Tuesday, September 29, 2009

abandoned bikes etc

I think that most people would agree that there has been a big shift in the last few years with more and more people turning to the bicycle as their main form of daily transport, particularly in capital cities.

For the most part, this trend is due to one or all of the following: petrol prices, parking shortages, fitness fads, public transport woes and last but certainly not least pure fashion.
For me and a few people I know, it is cheaper and quicker to ride than to drive or catch public transport to work. It is also healthier and more relaxing, as not only do you get some exercise, but you don't have people sneezing and coughing in your face, and nutters screaming at the top of their lungs.
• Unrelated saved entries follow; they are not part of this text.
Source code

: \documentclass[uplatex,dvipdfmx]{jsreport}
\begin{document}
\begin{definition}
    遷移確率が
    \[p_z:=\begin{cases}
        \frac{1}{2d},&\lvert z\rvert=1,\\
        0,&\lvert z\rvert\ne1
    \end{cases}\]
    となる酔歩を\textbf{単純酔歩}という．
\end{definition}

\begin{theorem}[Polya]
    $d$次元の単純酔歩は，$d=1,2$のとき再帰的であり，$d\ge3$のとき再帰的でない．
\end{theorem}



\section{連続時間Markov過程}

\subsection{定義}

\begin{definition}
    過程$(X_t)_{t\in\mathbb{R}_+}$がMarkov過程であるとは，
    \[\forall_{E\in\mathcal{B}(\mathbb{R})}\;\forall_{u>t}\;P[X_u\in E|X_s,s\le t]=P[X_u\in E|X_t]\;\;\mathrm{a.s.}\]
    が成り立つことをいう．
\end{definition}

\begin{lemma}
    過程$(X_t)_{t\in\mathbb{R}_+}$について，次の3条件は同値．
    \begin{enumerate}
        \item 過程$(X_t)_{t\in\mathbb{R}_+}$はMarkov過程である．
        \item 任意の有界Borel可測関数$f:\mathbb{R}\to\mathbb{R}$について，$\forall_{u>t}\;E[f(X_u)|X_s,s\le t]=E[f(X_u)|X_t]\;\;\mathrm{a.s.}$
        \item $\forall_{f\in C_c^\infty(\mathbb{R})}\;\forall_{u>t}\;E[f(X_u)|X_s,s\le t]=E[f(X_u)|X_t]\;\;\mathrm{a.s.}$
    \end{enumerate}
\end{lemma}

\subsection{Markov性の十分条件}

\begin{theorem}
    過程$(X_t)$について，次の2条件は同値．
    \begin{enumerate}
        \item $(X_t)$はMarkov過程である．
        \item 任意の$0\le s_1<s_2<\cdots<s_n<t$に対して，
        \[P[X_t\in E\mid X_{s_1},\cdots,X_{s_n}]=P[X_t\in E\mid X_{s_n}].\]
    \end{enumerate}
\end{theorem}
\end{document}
I am always on the lookout for a cool new bike. I currently have three. Bikes can really range in price and quality, so it can be difficult to buy one without help or extensive research. Second-hand bikes have become very popular, as has recycling bikes, but the catch in both cases is - only for certain brands. For the most part this is due to build quality, but hip young skinny leg kids are pushing the prices up on second-hand bikes and components from particular brands including Masi, Merckx, Peugeot, MKS and lots of others. Whilst European brands seem to be at the top of the pecking order, a lot of Japanese products are also on the market due to the dollar value that fads attract in that country.

Now given these traends and fads, I have noticed something strange.

Abandoned bikes!

I have spent a lot of time in Sydney lately and of course my home town of Melbourne, and in both cities I am seeing more and more abandoned bikes. They are mostly mountain bikes and hybrids, and they are usually poorly secured to a pole or bike rack, i.e. lock through the frame, not the wheels.
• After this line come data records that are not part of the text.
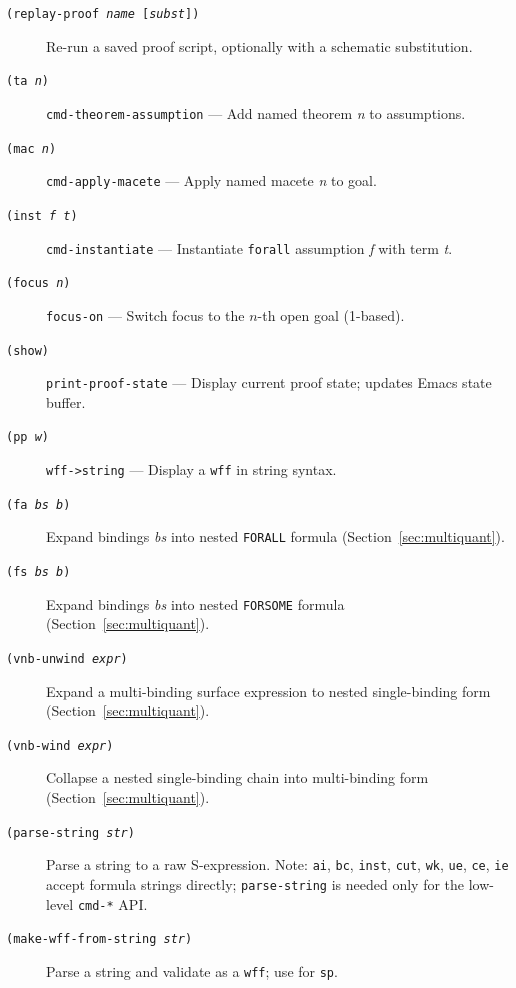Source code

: \documentclass{amsbook}[openany]
\theoremstyle{definition}
\theoremstyle{remark}
\theoremstyle{remark}
\begin{document}
\begin{description}
\item[\texttt{(replay-proof \textit{name} [\textit{subst}])}]
  Re-run a saved proof script, optionally with a schematic substitution.

\item[\texttt{(ta \textit{n})}]
  \texttt{cmd-theorem-assumption} --- Add named theorem \textit{n} to
  assumptions.

\item[\texttt{(mac \textit{n})}]
  \texttt{cmd-apply-macete} --- Apply named macete \textit{n} to goal.

\item[\texttt{(inst \textit{f t})}]
  \texttt{cmd-instantiate} --- Instantiate \texttt{forall} assumption
  \textit{f} with term \textit{t}.

\item[\texttt{(focus \textit{n})}]
  \texttt{focus-on} --- Switch focus to the $n$-th open goal (1-based).

\item[\texttt{(show)}]
  \texttt{print-proof-state} --- Display current proof state; updates
  Emacs state buffer.

\item[\texttt{(pp \textit{w})}]
  \texttt{wff->string} --- Display a \texttt{wff} in string syntax.

\item[\texttt{(fa \textit{bs b})}]
  Expand bindings \textit{bs} into nested \texttt{FORALL} formula
  (Section~\ref{sec:multiquant}).

\item[\texttt{(fs \textit{bs b})}]
  Expand bindings \textit{bs} into nested \texttt{FORSOME} formula
  (Section~\ref{sec:multiquant}).

\item[\texttt{(vnb-unwind \textit{expr})}]
  Expand a multi-binding surface expression to nested single-binding form
  (Section~\ref{sec:multiquant}).

\item[\texttt{(vnb-wind \textit{expr})}]
  Collapse a nested single-binding chain into multi-binding form
  (Section~\ref{sec:multiquant}).

\item[\texttt{(parse-string \textit{str})}]
  Parse a string to a raw S-expression.  Note: \texttt{ai}, \texttt{bc},
  \texttt{inst}, \texttt{cut}, \texttt{wk}, \texttt{ue}, \texttt{ce},
  \texttt{ie} accept formula strings directly; \texttt{parse-string} is
  needed only for the low-level \texttt{cmd-*} API.

\item[\texttt{(make-wff-from-string \textit{str})}]
  Parse a string and validate as a \texttt{wff}; use for \texttt{sp}.

\end{description}
\end{document}
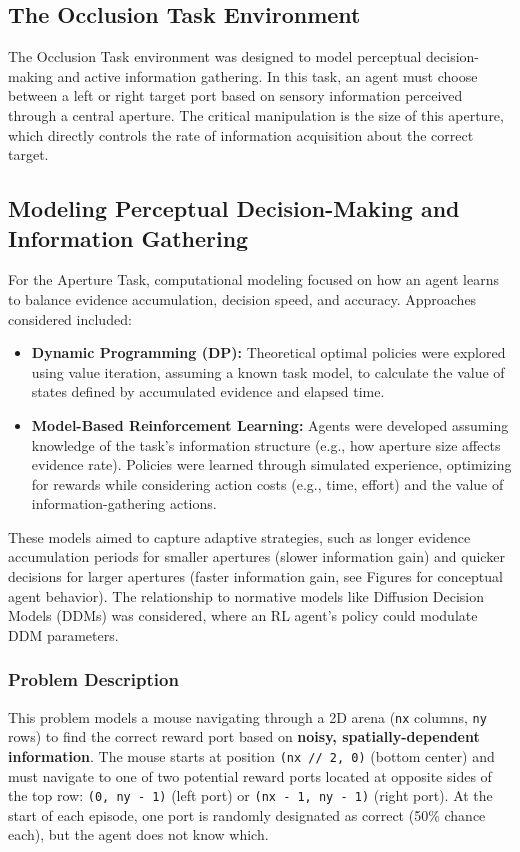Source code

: 
\subsection{The Occlusion Task Environment}
\label{ssec:methods_aperture_environment}
The Occlusion Task environment was designed to model perceptual decision-making and active information gathering. In this task, an agent must choose between a left or right target port based on sensory information perceived through a central aperture. The critical manipulation is the size of this aperture, which directly controls the rate of information acquisition about the correct target.

\subsection{Modeling Perceptual Decision-Making and Information Gathering}
\label{ssec:methods_aperture_task_agent_modeling}
For the Aperture Task, computational modeling focused on how an agent learns to balance evidence accumulation, decision speed, and accuracy. Approaches considered included:
\begin{itemize}
    \item \textbf{Dynamic Programming (DP):} Theoretical optimal policies were explored using value iteration, assuming a known task model, to calculate the value of states defined by accumulated evidence and elapsed time.
    \item \textbf{Model-Based Reinforcement Learning:} Agents were developed assuming knowledge of the task's information structure (e.g., how aperture size affects evidence rate). Policies were learned through simulated experience, optimizing for rewards while considering action costs (e.g., time, effort) and the value of information-gathering actions.
\end{itemize}
These models aimed to capture adaptive strategies, such as longer evidence accumulation periods for smaller apertures (slower information gain) and quicker decisions for larger apertures (faster information gain, see Figures for conceptual agent behavior). The relationship to normative models like Diffusion Decision Models (DDMs) was considered, where an RL agent's policy could modulate DDM parameters.

\subsubsection*{Problem Description}
This problem models a mouse navigating through a 2D arena (\texttt{nx} columns, \texttt{ny} rows) to find the correct reward port based on \textbf{noisy, spatially-dependent information}. The mouse starts at position \texttt{(nx // 2, 0)} (bottom center) and must navigate to one of two potential reward ports located at opposite sides of the top row: \texttt{(0, ny - 1)} (left port) or \texttt{(nx - 1, ny - 1)} (right port). At the start of each episode, one port is randomly designated as correct (50\% chance each), but the agent does not know which.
Most, but not all, have been damaged in some way, which may have lead to the owner giving it up as a bad joke. There's one near my work with a combination lock through the frame attached to a pole. Someone has stomped the front wheel so that it is almost bent at a 90 degree angle. It has now been there for at least three weeks, with a helmet too. I keep thinking that it would be greatly appreciated somewhere like the bike shed at CERES, but if I were to try and retrieve it, chances are I would be seen as a thief by the high police presence in the area.

I have seen quite a few around. One I watched day after day in Sydney was a Trek. The frame was the only thing left after two weeks, as it was the only part secures to the bike rack.

There was also another stomped wheel on a fairly nice ladies hybrid bike on a bike rack right outside the glass doors of a busy city building in Melbourne. Even though it was a nice bike (a Jamis or Apollo I think) it sat there for weeks too.

There are countless other examples, but my problem with this is that the parts from a few of these cast offs could be put together to make a working bike for some poor buggar who can't afford something new.

I am going to try to find out if the Victoria Police or Melbourne City council have a facility to monitor suspect bikes and remove them if they sit there for a particular length of time. You could tag the broken or vagrant looking bikes and come back to see if they have gone or the tag has been removed. It's just a thought.